Thursday, January 6, 2011

What a feline wants ...

Greetings in this new year from Tabby, Cat's cat.
Since Cat seems inclined to write books, muttering about deadlines, instead of Important Things, I have volunteered to become her blogger. I will, of course, tell her about this eventually. In the meantime, mum's the word, okay?
What qualifies me to serve as her voice to you, her adoring fans?
I am a cat. Nuff said.
What, you want more. Fine then.
While modesty forces me to stop just short of declaring myself her muse, consider this: When she is at the keyboard, I am perched on her printer, only feet away. When she pauses, I glare at her. On occasion, when minutes go by without the sound of keys being hit, I actually lower myself to speak to her.
You'd be amazed by what a well-placed "Meow!" can do.
I hope by now you've purchased and read her fabulous "Kentucky Blues." I've read the reviews of the book, and while critics praise it, I am disturbed by one glaring omission:
No one mentions the cat!

Unfortunately, her newest novel, "No Safe Place," doesn't have a cat in it.

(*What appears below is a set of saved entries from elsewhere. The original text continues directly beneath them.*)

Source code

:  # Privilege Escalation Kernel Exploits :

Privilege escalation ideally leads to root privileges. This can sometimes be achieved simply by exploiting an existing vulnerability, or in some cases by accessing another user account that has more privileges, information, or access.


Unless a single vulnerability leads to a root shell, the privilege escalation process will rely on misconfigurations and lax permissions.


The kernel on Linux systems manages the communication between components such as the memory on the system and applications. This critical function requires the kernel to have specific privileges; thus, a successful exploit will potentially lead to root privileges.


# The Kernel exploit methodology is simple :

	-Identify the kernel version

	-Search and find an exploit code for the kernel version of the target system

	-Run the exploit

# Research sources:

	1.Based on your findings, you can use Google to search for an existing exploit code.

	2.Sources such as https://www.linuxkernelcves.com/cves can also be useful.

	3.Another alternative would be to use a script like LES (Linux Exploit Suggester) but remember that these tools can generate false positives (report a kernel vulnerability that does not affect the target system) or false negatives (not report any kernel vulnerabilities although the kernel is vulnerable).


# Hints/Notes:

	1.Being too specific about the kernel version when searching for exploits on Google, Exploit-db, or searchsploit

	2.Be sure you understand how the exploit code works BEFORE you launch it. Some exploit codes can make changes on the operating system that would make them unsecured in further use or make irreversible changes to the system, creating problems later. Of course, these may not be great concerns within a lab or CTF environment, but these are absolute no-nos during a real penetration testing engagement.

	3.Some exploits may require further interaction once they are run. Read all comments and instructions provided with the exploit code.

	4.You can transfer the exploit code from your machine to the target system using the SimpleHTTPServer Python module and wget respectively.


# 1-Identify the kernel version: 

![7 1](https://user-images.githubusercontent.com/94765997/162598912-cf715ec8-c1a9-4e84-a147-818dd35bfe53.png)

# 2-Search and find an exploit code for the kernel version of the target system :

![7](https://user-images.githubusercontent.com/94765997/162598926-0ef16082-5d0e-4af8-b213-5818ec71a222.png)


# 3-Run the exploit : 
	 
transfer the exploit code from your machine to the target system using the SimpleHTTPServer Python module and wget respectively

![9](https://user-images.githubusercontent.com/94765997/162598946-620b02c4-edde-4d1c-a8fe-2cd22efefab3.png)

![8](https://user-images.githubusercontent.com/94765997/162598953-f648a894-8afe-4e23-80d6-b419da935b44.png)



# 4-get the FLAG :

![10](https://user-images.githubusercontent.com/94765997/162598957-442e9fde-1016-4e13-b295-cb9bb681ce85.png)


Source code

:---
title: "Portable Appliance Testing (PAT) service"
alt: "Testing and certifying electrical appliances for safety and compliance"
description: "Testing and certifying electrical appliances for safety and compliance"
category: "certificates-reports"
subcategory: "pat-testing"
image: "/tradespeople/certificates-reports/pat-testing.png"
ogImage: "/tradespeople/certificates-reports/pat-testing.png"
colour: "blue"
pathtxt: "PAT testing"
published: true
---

I've read some blah-blah about it in reviews, about how wonderful the characters are and how the suspense is exciting, but here's the real scoop:
Cat's heroine works at a diner!
I must say, every time I sneaks to the computer after she foes to bed to proof-read her work, I look to see if she mentions food. It's thrilling to read about meatloaf and chocolate cake and all those wonderful things she makes for herself and selfishly refuses to share with me.
(An aside here -- the dog gets bites, while I'm forced to survive on dry food because I refuse to sit like a fool at her feet and beg. That's the price I pay, I suppose, for keeping my dignity.)
Now that I've made your acquaintance, I hope you'll come back from time to time for a cat's eye view of Cat's life. And do be sure to drop by to see what's happening at her publisher's, and remember, you can buy her books in e-book or print wherever such things are sold.
Which is NOT where you can also buy toy mice -- I've already checked.



  1. Tabby, have you ever thought of having your own Twitter account? Seems like you have a lot to say....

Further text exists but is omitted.